• _What the exercise asks_: Only the lines below starting at the one that contains "application is resumed." and ending at the one that contains "application is paused." are to be reproduced, exactly and with both ends kept.
*** Given information ***
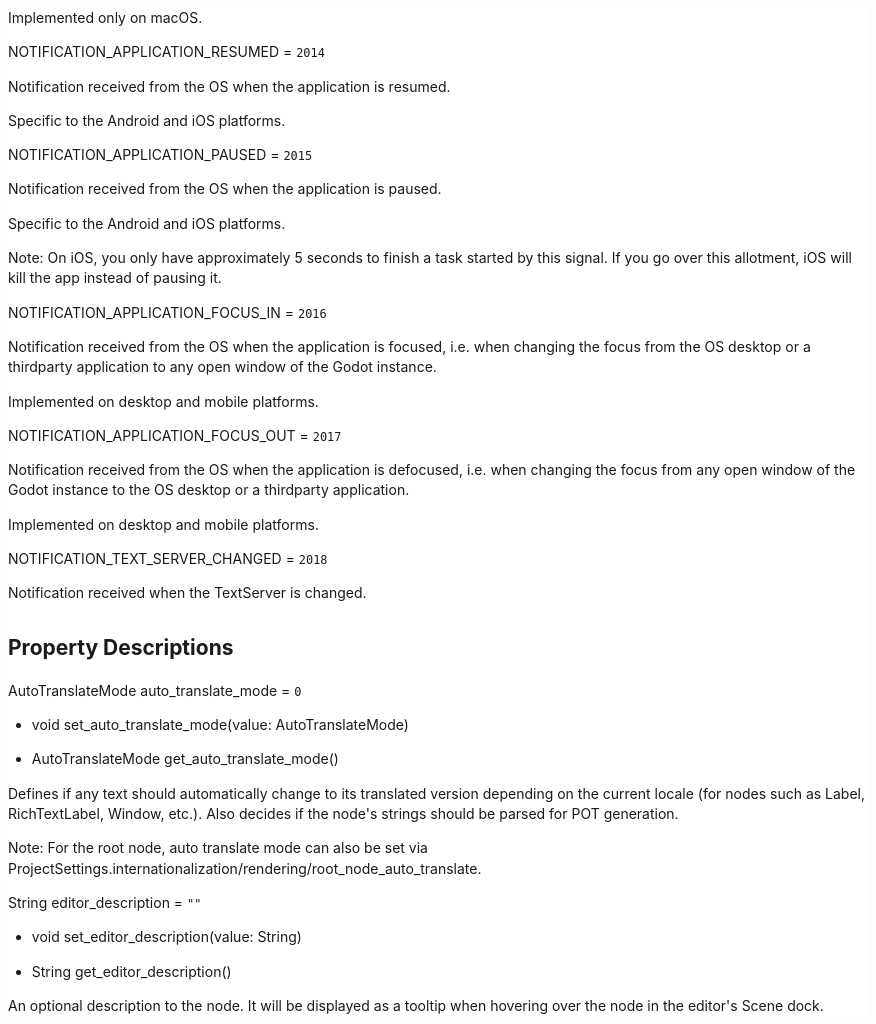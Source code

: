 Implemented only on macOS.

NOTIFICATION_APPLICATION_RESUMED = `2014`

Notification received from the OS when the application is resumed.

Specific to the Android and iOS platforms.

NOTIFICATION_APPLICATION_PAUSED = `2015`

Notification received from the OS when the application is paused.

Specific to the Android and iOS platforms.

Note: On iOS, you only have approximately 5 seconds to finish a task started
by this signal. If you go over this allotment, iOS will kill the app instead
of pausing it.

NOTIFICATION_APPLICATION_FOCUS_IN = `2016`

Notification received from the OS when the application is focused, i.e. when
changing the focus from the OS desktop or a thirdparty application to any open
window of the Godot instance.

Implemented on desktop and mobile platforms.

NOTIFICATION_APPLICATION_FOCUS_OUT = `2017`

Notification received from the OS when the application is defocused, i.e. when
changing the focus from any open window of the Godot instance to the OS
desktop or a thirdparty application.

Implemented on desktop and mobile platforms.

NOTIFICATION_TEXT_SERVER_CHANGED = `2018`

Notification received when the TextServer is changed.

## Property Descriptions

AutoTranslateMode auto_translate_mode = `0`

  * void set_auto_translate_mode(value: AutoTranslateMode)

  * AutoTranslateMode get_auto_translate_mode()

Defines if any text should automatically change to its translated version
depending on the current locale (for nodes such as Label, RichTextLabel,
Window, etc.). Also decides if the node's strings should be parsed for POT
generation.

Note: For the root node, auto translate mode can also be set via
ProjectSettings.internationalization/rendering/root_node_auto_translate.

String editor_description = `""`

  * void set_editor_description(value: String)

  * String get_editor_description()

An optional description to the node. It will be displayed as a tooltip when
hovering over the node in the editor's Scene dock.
*** End of Given information ***
*** Given information ***
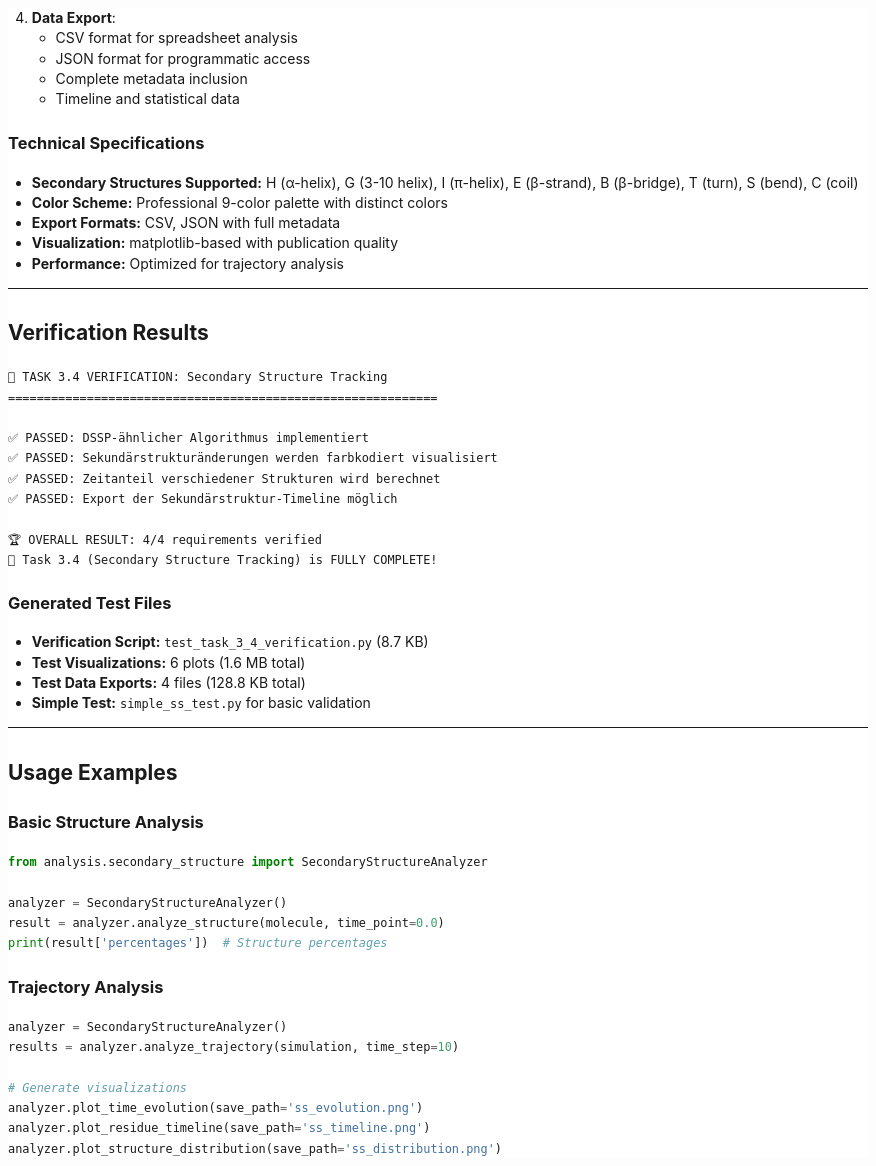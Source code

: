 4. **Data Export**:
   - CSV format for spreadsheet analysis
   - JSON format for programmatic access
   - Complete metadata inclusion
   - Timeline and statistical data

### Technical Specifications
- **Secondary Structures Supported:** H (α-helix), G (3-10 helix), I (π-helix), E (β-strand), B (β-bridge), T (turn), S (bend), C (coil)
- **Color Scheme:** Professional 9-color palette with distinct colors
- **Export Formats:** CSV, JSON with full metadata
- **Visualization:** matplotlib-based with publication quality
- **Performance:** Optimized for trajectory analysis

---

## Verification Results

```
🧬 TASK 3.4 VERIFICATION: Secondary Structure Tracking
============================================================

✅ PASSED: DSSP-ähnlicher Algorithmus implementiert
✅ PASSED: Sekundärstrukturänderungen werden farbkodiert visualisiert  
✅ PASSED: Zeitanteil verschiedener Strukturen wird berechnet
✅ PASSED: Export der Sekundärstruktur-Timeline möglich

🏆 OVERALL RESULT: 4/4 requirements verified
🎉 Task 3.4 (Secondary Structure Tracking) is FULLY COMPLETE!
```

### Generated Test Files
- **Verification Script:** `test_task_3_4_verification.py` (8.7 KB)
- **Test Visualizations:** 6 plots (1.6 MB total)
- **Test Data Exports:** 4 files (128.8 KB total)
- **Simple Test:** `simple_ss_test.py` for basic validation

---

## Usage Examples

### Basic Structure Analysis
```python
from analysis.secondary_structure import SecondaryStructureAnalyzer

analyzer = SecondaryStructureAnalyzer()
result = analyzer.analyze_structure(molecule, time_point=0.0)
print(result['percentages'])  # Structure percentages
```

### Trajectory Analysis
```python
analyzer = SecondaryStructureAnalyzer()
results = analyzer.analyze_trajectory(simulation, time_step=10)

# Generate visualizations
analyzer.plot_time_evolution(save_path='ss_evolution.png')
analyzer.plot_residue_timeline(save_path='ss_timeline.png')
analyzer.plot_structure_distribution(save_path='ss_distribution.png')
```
*** End of Given information ***
*** Given information ***
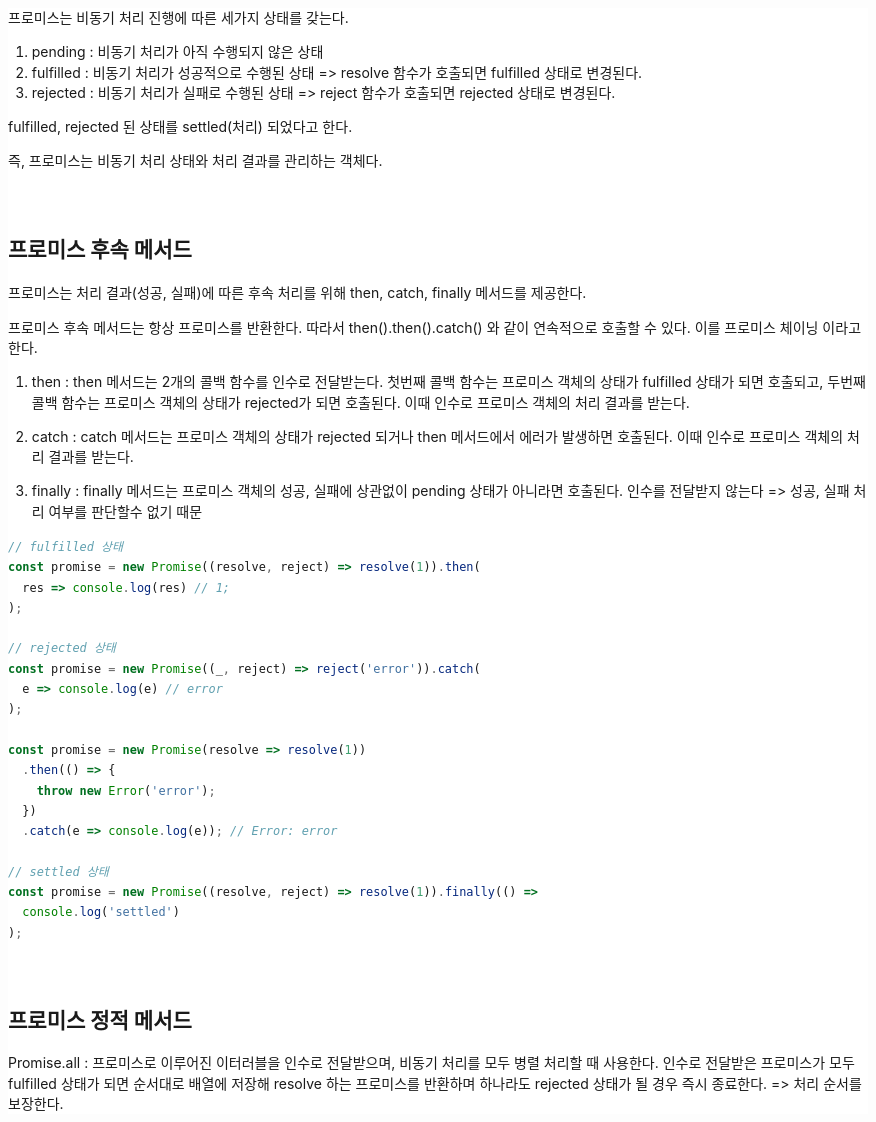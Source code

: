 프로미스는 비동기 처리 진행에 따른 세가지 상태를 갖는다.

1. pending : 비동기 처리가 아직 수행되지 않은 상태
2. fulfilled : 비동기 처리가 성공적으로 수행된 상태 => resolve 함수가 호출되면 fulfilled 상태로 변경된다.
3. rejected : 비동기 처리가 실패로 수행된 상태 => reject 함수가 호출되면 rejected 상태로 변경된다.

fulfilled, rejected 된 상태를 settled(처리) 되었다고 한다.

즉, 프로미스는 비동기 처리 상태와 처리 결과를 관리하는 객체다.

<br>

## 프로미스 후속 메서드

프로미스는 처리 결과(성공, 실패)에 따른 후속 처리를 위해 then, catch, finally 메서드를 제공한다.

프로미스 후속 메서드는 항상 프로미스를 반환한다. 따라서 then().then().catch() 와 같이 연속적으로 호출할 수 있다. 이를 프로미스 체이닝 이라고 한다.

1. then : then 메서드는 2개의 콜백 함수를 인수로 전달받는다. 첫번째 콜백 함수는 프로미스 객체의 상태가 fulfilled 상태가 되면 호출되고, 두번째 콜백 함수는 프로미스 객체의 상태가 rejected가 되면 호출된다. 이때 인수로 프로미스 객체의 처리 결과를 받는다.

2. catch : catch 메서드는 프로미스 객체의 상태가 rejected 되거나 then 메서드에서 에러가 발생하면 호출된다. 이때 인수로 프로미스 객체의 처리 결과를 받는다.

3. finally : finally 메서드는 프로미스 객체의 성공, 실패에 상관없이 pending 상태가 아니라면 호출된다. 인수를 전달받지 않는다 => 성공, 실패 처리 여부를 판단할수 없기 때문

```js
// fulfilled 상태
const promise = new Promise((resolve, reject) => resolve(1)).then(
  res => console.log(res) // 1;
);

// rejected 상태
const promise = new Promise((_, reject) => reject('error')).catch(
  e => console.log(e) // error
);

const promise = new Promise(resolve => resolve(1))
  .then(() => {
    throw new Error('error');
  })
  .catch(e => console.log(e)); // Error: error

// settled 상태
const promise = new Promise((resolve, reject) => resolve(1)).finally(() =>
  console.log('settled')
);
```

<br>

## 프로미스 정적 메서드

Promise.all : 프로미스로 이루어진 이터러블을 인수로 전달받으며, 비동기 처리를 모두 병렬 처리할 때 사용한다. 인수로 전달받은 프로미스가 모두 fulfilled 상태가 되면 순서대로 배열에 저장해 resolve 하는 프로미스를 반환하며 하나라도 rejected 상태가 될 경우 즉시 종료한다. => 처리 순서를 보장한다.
*** End of Given information ***
• _Answer section_:
Notification received from the OS when the application is resumed.

Specific to the Android and iOS platforms.

NOTIFICATION_APPLICATION_PAUSED = `2015`

Notification received from the OS when the application is paused.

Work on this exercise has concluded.